Author:Kidman, Sonya
Position:EDUCATIONAL EDGE

THE RESULTS of a survey on parents' attitudes, concerns, and preferences for saving for their children's college education has been released by U-Nest. The findings include:

* Parents are willing to sacrifice their own needs, with more than 60% stating they would give up sex for one year in exchange for one year of free college tuition for their kids.

* Parents prioritize saving for their children over saving for retirement, paying off a mortgage, taking a vacation, and paying off their own student debt.

* While 75% of parents believe a debt-free college education will increase their children's chances for success in life, nearly 40% are not saving anything for their kids' education.

* Twenty percent of parents believe their child will not need to rely on scholarships, grants, or other external sources of funds for college.

* Of the parents who are saving for their children's education, the majority are using a checking or savings account--only 18% are using a tax-free 529 college savings plan.

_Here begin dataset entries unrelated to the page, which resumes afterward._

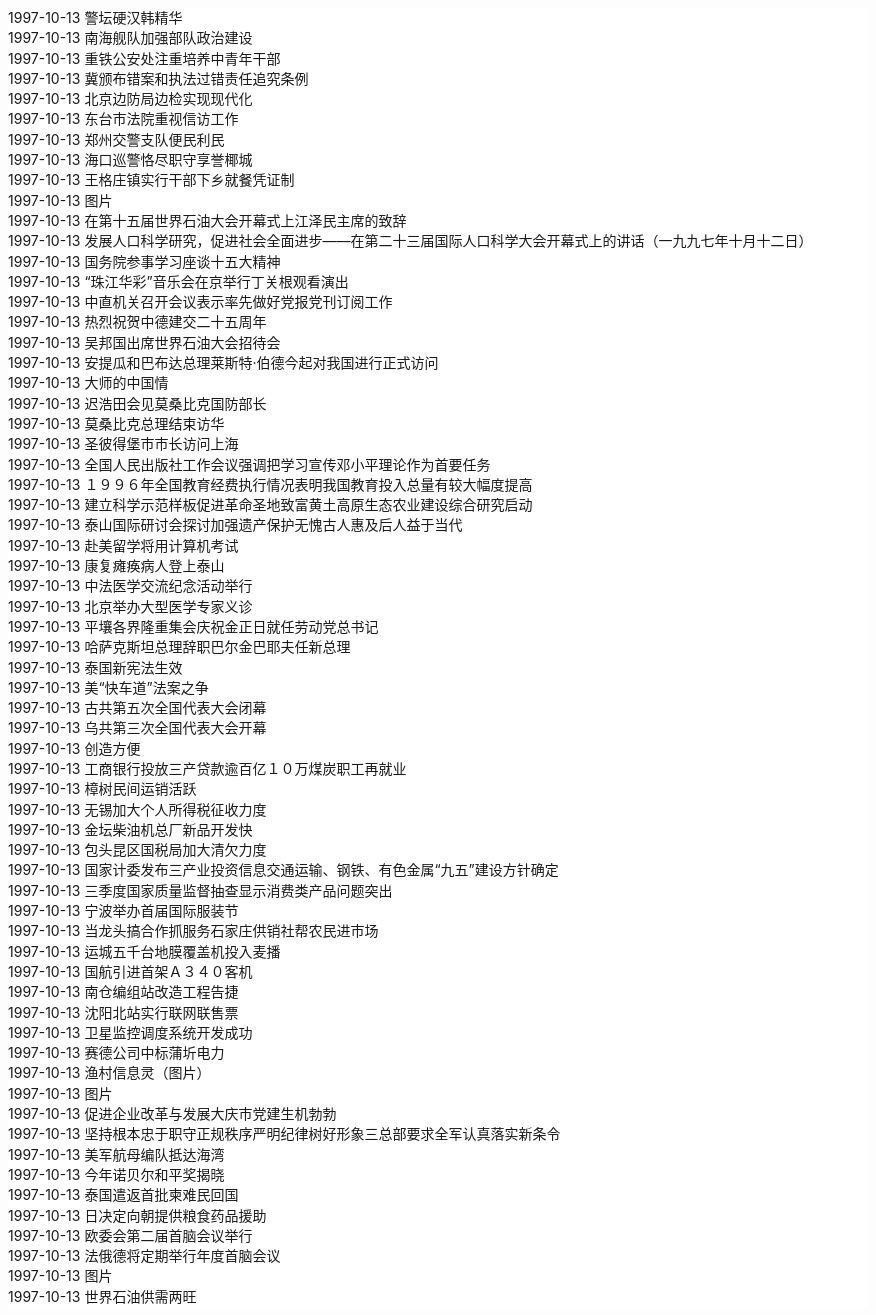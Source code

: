 1997-10-13 警坛硬汉韩精华  
1997-10-13 南海舰队加强部队政治建设  
1997-10-13 重铁公安处注重培养中青年干部  
1997-10-13 冀颁布错案和执法过错责任追究条例  
1997-10-13 北京边防局边检实现现代化  
1997-10-13 东台市法院重视信访工作  
1997-10-13 郑州交警支队便民利民  
1997-10-13 海口巡警恪尽职守享誉椰城  
1997-10-13 王格庄镇实行干部下乡就餐凭证制  
1997-10-13 图片  
1997-10-13 在第十五届世界石油大会开幕式上江泽民主席的致辞  
1997-10-13 发展人口科学研究，促进社会全面进步——在第二十三届国际人口科学大会开幕式上的讲话（一九九七年十月十二日）  
1997-10-13 国务院参事学习座谈十五大精神  
1997-10-13 “珠江华彩”音乐会在京举行丁关根观看演出  
1997-10-13 中直机关召开会议表示率先做好党报党刊订阅工作  
1997-10-13 热烈祝贺中德建交二十五周年  
1997-10-13 吴邦国出席世界石油大会招待会  
1997-10-13 安提瓜和巴布达总理莱斯特·伯德今起对我国进行正式访问  
1997-10-13 大师的中国情  
1997-10-13 迟浩田会见莫桑比克国防部长  
1997-10-13 莫桑比克总理结束访华  
1997-10-13 圣彼得堡市市长访问上海  
1997-10-13 全国人民出版社工作会议强调把学习宣传邓小平理论作为首要任务  
1997-10-13 １９９６年全国教育经费执行情况表明我国教育投入总量有较大幅度提高  
1997-10-13 建立科学示范样板促进革命圣地致富黄土高原生态农业建设综合研究启动  
1997-10-13 泰山国际研讨会探讨加强遗产保护无愧古人惠及后人益于当代  
1997-10-13 赴美留学将用计算机考试  
1997-10-13 康复瘫痪病人登上泰山  
1997-10-13 中法医学交流纪念活动举行  
1997-10-13 北京举办大型医学专家义诊  
1997-10-13 平壤各界隆重集会庆祝金正日就任劳动党总书记  
1997-10-13 哈萨克斯坦总理辞职巴尔金巴耶夫任新总理  
1997-10-13 泰国新宪法生效  
1997-10-13 美“快车道”法案之争  
1997-10-13 古共第五次全国代表大会闭幕  
1997-10-13 乌共第三次全国代表大会开幕  
1997-10-13 创造方便  
1997-10-13 工商银行投放三产贷款逾百亿１０万煤炭职工再就业  
1997-10-13 樟树民间运销活跃  
1997-10-13 无锡加大个人所得税征收力度  
1997-10-13 金坛柴油机总厂新品开发快  
1997-10-13 包头昆区国税局加大清欠力度  
1997-10-13 国家计委发布三产业投资信息交通运输、钢铁、有色金属“九五”建设方针确定  
1997-10-13 三季度国家质量监督抽查显示消费类产品问题突出  
1997-10-13 宁波举办首届国际服装节  
1997-10-13 当龙头搞合作抓服务石家庄供销社帮农民进市场  
1997-10-13 运城五千台地膜覆盖机投入麦播  
1997-10-13 国航引进首架Ａ３４０客机  
1997-10-13 南仓编组站改造工程告捷  
1997-10-13 沈阳北站实行联网联售票  
1997-10-13 卫星监控调度系统开发成功  
1997-10-13 赛德公司中标蒲圻电力  
1997-10-13 渔村信息灵（图片）  
1997-10-13 图片  
1997-10-13 促进企业改革与发展大庆市党建生机勃勃  
1997-10-13 坚持根本忠于职守正规秩序严明纪律树好形象三总部要求全军认真落实新条令  
1997-10-13 美军航母编队抵达海湾  
1997-10-13 今年诺贝尔和平奖揭晓  
1997-10-13 泰国遣返首批柬难民回国  
1997-10-13 日决定向朝提供粮食药品援助  
1997-10-13 欧委会第二届首脑会议举行  
1997-10-13 法俄德将定期举行年度首脑会议  
1997-10-13 图片  
1997-10-13 世界石油供需两旺  
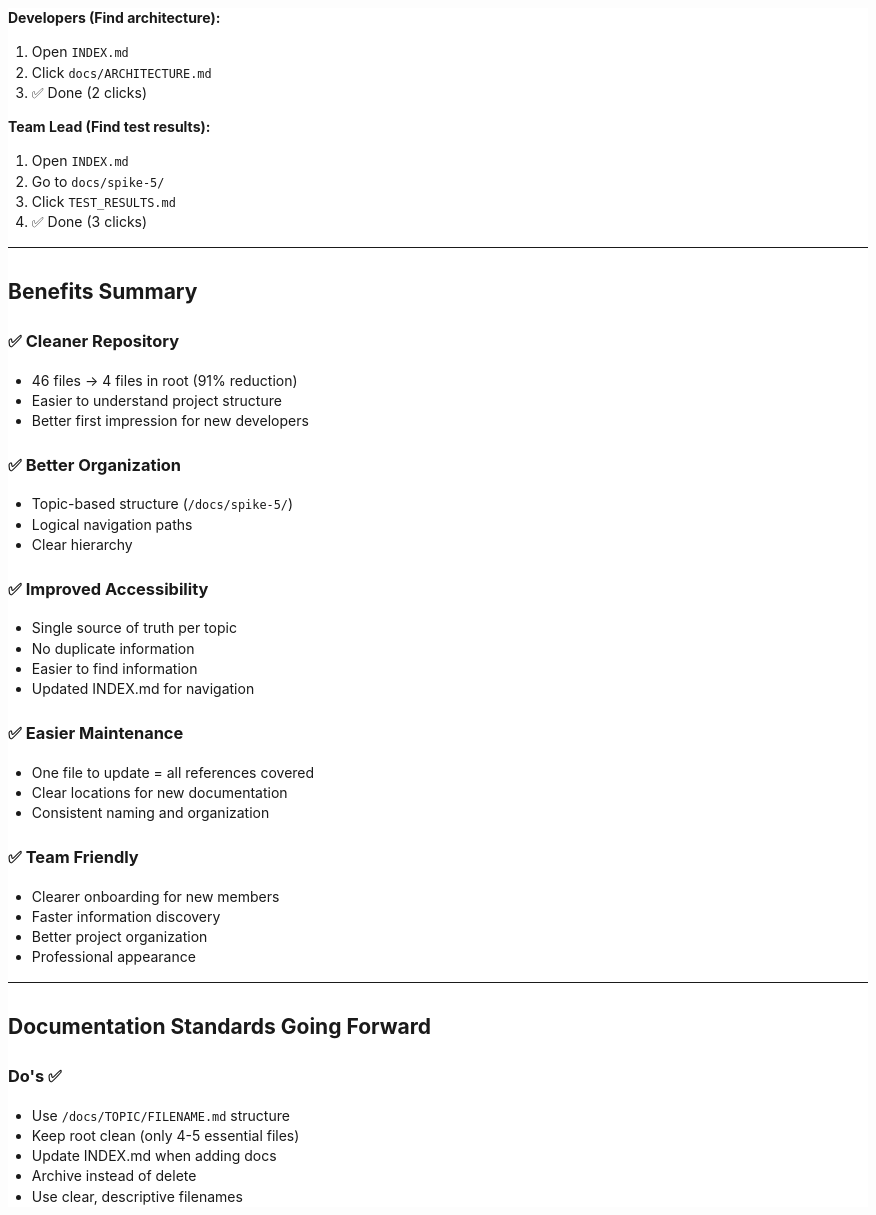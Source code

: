 **Developers (Find architecture):**
1. Open `INDEX.md`
2. Click `docs/ARCHITECTURE.md`
3. ✅ Done (2 clicks)

**Team Lead (Find test results):**
1. Open `INDEX.md`
2. Go to `docs/spike-5/`
3. Click `TEST_RESULTS.md`
4. ✅ Done (3 clicks)

---

## Benefits Summary

### ✅ Cleaner Repository
- 46 files → 4 files in root (91% reduction)
- Easier to understand project structure
- Better first impression for new developers

### ✅ Better Organization
- Topic-based structure (`/docs/spike-5/`)
- Logical navigation paths
- Clear hierarchy

### ✅ Improved Accessibility
- Single source of truth per topic
- No duplicate information
- Easier to find information
- Updated INDEX.md for navigation

### ✅ Easier Maintenance
- One file to update = all references covered
- Clear locations for new documentation
- Consistent naming and organization

### ✅ Team Friendly
- Clearer onboarding for new members
- Faster information discovery
- Better project organization
- Professional appearance

---

## Documentation Standards Going Forward

### Do's ✅
- Use `/docs/TOPIC/FILENAME.md` structure
- Keep root clean (only 4-5 essential files)
- Update INDEX.md when adding docs
- Archive instead of delete
- Use clear, descriptive filenames
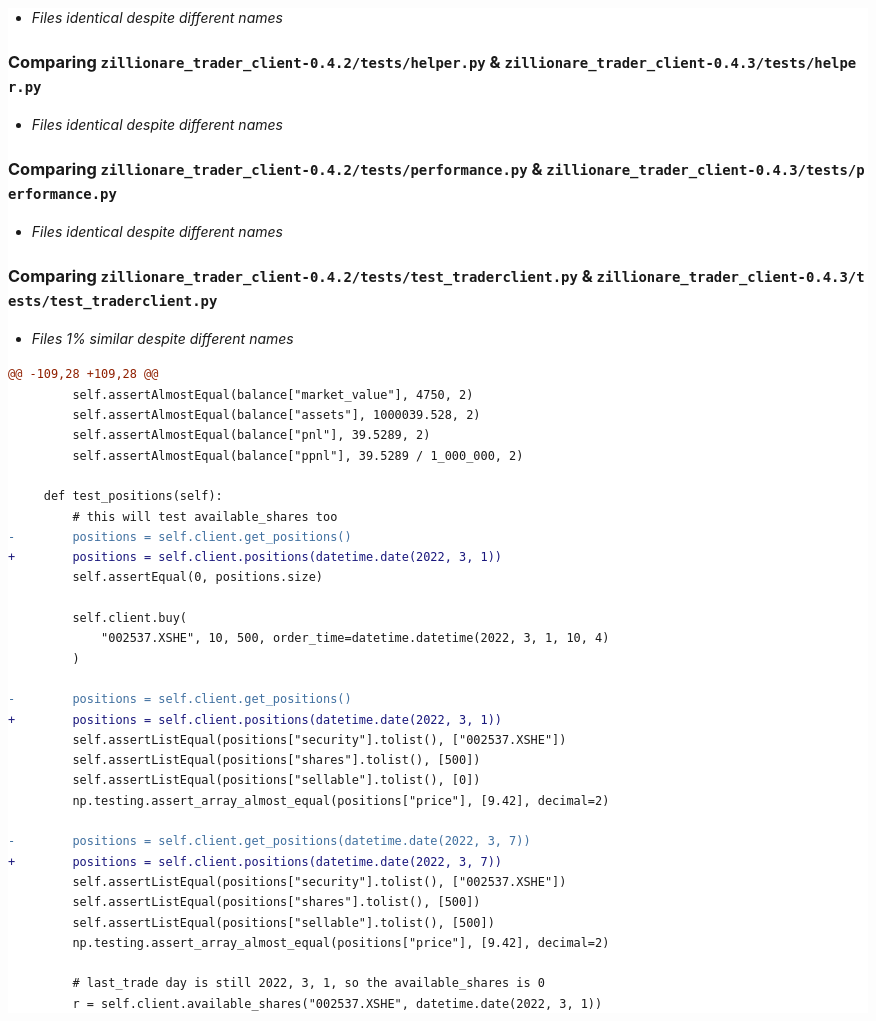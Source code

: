 * *Files identical despite different names*

### Comparing `zillionare_trader_client-0.4.2/tests/helper.py` & `zillionare_trader_client-0.4.3/tests/helper.py`

 * *Files identical despite different names*

### Comparing `zillionare_trader_client-0.4.2/tests/performance.py` & `zillionare_trader_client-0.4.3/tests/performance.py`

 * *Files identical despite different names*

### Comparing `zillionare_trader_client-0.4.2/tests/test_traderclient.py` & `zillionare_trader_client-0.4.3/tests/test_traderclient.py`

 * *Files 1% similar despite different names*

```diff
@@ -109,28 +109,28 @@
         self.assertAlmostEqual(balance["market_value"], 4750, 2)
         self.assertAlmostEqual(balance["assets"], 1000039.528, 2)
         self.assertAlmostEqual(balance["pnl"], 39.5289, 2)
         self.assertAlmostEqual(balance["ppnl"], 39.5289 / 1_000_000, 2)
 
     def test_positions(self):
         # this will test available_shares too
-        positions = self.client.get_positions()
+        positions = self.client.positions(datetime.date(2022, 3, 1))
         self.assertEqual(0, positions.size)
 
         self.client.buy(
             "002537.XSHE", 10, 500, order_time=datetime.datetime(2022, 3, 1, 10, 4)
         )
 
-        positions = self.client.get_positions()
+        positions = self.client.positions(datetime.date(2022, 3, 1))
         self.assertListEqual(positions["security"].tolist(), ["002537.XSHE"])
         self.assertListEqual(positions["shares"].tolist(), [500])
         self.assertListEqual(positions["sellable"].tolist(), [0])
         np.testing.assert_array_almost_equal(positions["price"], [9.42], decimal=2)
 
-        positions = self.client.get_positions(datetime.date(2022, 3, 7))
+        positions = self.client.positions(datetime.date(2022, 3, 7))
         self.assertListEqual(positions["security"].tolist(), ["002537.XSHE"])
         self.assertListEqual(positions["shares"].tolist(), [500])
         self.assertListEqual(positions["sellable"].tolist(), [500])
         np.testing.assert_array_almost_equal(positions["price"], [9.42], decimal=2)
 
         # last_trade day is still 2022, 3, 1, so the available_shares is 0
         r = self.client.available_shares("002537.XSHE", datetime.date(2022, 3, 1))
```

For younger parents (ages 18-35), just 13% are taking advantage of saving with a 529 plan.

* More than 40% of parents age 18-35 still are paying off their own student loans, and 61% wish their own parents would have saved more for their education.

"We all know saving for college is hard. It's a huge expense, which is why student debt is out of control--currently at 1.5 trillion dollars--and still growing. This data shows how extreme the problem has become," says Ksenia Yudina, founder and CEO of U-Nest. "The fact that parents are willing to sacrifice their own well-being to reduce the cost of college puts into perspective how large this crisis is, and the toll it's taking on families across the country."

For men, saving for their children is their No. 1 priority, while women prioritize saving for an emergency fund. Both genders indicate that saving for their children is more important than saving for retirement. Some 67% of parents do not have a financial planner or wealth manager to help them strategize money matters, which helps explain why 70% of Americans have not heard of a 529 plan.

Financial habits differ between the sexes and can take a toll on relationships. For...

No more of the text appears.